*** Opening of DATA FOR THIS EXERCISE ***

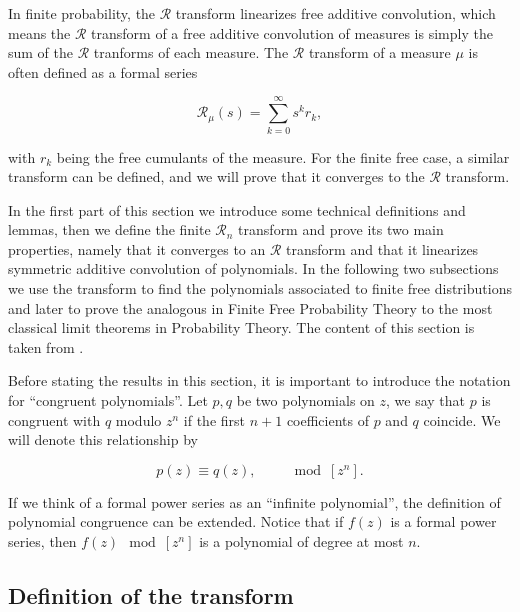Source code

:In finite probability, the $\mathcal R$ transform linearizes free additive convolution, which means the $\mathcal R$ transform of a free additive convolution of measures is simply the sum of the $\mathcal R$ tranforms of each measure. The $\mathcal R$ transform of a measure $\mu$ is often defined as a formal series

\begin{equation*}
    \mathcal R_\mu(s) = \sum_{k=0}^\infty s^{k} r_k,
\end{equation*}

\noindent with $r_k$ being the free cumulants of the measure. For the finite free case, a similar transform can be defined, and we will prove that it converges to the $\mathcal R$ transform. %

In the first part of this section we introduce some technical definitions and lemmas, then we define the finite $\mathcal R_n$ transform and prove its two main properties, namely that it converges to an $\mathcal R$ transform and that it linearizes symmetric additive convolution of polynomials. In the following two subsections we use the transform to find the polynomials associated to finite free distributions and later to prove the analogous in Finite Free Probability Theory to the most classical limit theorems in Probability Theory. The content of this section is taken from \cite{article:marcus_finite}.

Before stating the results in this section, it is important to introduce the notation for ``congruent polynomials''. Let $p,q$ be two polynomials on $z$, we say that $p$ is congruent with $q$ modulo $z^{n}$ if the first $n+1$ coefficients of $p$ and $q$ coincide. We will denote this relationship by

\begin{equation*}
    p(z) \equiv q(z), \qquad \mod [z^n].
\end{equation*}

If we think of a formal power series as an ``infinite polynomial'', the definition of polynomial congruence can be extended. Notice that if $f(z)$ is a formal power series, then $f(z) \mod [z^n]$ is a polynomial of degree at most $n$.

\subsection{Definition of the transform}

*** Close of DATA FOR THIS EXERCISE ***

=== WORK REQUIRED ===
Any images must be dropped; all other material is to be printed exactly.

=== WRITTEN REPLY ===
Source code

:In finite probability, the $\mathcal R$ transform linearizes free additive convolution, which means the $\mathcal R$ transform of a free additive convolution of measures is simply the sum of the $\mathcal R$ tranforms of each measure. The $\mathcal R$ transform of a measure $\mu$ is often defined as a formal series

\begin{equation*}
    \mathcal R_\mu(s) = \sum_{k=0}^\infty s^{k} r_k,
\end{equation*}

\noindent with $r_k$ being the free cumulants of the measure. For the finite free case, a similar transform can be defined, and we will prove that it converges to the $\mathcal R$ transform. %

In the first part of this section we introduce some technical definitions and lemmas, then we define the finite $\mathcal R_n$ transform and prove its two main properties, namely that it converges to an $\mathcal R$ transform and that it linearizes symmetric additive convolution of polynomials. In the following two subsections we use the transform to find the polynomials associated to finite free distributions and later to prove the analogous in Finite Free Probability Theory to the most classical limit theorems in Probability Theory. The content of this section is taken from \cite{article:marcus_finite}.

Before stating the results in this section, it is important to introduce the notation for ``congruent polynomials''. Let $p,q$ be two polynomials on $z$, we say that $p$ is congruent with $q$ modulo $z^{n}$ if the first $n+1$ coefficients of $p$ and $q$ coincide. We will denote this relationship by

\begin{equation*}
    p(z) \equiv q(z), \qquad \mod [z^n].
\end{equation*}

If we think of a formal power series as an ``infinite polynomial'', the definition of polynomial congruence can be extended. Notice that if $f(z)$ is a formal power series, then $f(z) \mod [z^n]$ is a polynomial of degree at most $n$.

\subsection{Definition of the transform}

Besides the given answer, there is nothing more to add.